If the Republicans want to nominate a firebrand freshman senator from Texas or a evangelical Indian-American governor from Louisiana, they’ll find out that that brand of politics is even less popular up north than the politics of John McCain and Mitt Romney.

Serial-plagiarist Rand Paul’s candidacy will be strong in the exact proportion that it splinters the Republican base on cultural issues and foreign policy.

It seems to be a bad idea to nominate someone under indictment or serious ethical clouds, as would be the case with Governors Rick Perry of Texas, Scott Walker of Wisconsin, or Chris Christie of New Jersey.

Most of the remainder of Republican governors are deeply unpopular and at risk of losing their reelection bids.

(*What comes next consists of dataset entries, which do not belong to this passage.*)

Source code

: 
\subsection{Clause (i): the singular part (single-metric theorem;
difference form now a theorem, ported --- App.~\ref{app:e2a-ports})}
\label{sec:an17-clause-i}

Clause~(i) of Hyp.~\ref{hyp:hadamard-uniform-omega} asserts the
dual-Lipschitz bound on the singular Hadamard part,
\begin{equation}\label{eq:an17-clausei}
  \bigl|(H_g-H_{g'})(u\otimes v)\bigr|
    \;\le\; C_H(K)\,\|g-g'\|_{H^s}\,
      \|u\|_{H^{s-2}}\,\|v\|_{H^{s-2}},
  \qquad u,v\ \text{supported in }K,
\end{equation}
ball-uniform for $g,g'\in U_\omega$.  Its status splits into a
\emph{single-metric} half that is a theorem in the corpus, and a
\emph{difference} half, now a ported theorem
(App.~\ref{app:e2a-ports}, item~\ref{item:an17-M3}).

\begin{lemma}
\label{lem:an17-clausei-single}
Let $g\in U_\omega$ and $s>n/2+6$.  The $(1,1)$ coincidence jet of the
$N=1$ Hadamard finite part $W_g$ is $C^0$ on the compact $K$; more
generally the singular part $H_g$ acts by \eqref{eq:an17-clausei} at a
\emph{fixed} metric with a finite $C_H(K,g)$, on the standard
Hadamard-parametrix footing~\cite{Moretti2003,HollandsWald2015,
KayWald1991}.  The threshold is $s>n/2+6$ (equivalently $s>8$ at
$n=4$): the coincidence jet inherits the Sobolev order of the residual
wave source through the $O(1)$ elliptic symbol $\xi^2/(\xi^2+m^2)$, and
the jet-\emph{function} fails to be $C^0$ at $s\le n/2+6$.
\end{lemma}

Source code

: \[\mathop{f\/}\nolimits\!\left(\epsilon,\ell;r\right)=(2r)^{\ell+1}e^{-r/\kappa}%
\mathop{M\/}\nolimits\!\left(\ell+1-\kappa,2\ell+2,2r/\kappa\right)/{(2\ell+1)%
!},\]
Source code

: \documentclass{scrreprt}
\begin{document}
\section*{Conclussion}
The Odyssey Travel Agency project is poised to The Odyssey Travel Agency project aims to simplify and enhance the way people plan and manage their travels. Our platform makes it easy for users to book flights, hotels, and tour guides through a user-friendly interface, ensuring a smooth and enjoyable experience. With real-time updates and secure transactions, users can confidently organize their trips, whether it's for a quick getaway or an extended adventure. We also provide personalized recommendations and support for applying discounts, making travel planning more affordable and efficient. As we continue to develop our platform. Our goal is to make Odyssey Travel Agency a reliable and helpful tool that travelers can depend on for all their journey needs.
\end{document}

Ben Carson is prone to saying extremely erratic and delusional things.

There’s a reason that people keep sampling the list of possible contenders and keep spitting them back out. Just as Mitt Romney fell behind every opponent at some point or another only to come out on top in the end, there’s a reason people keep going back to Jeb Bush. He can check every box on the list except the one where the Republican base allows him to win with a message that can change the Electoral College.

Simply put, the Republican primary voter holds a set of beliefs that are nowhere near close to being acceptable to enough states to win the Electoral College. In the past, they’ve fallen in line for candidates like Poppy, Dole, McCain and Romney, only to be disappointed in victory or devastated in defeat. It’s getting increasingly hard to convince them to be practical, especially when the watered-down version of conservatism hasn’t brought them the electoral or practical victories they seek. Why should they believe that Jeb Bush would do better than McCain or Romney did? Why would they support a candidate who promotes Common Core and comprehensive immigration reform?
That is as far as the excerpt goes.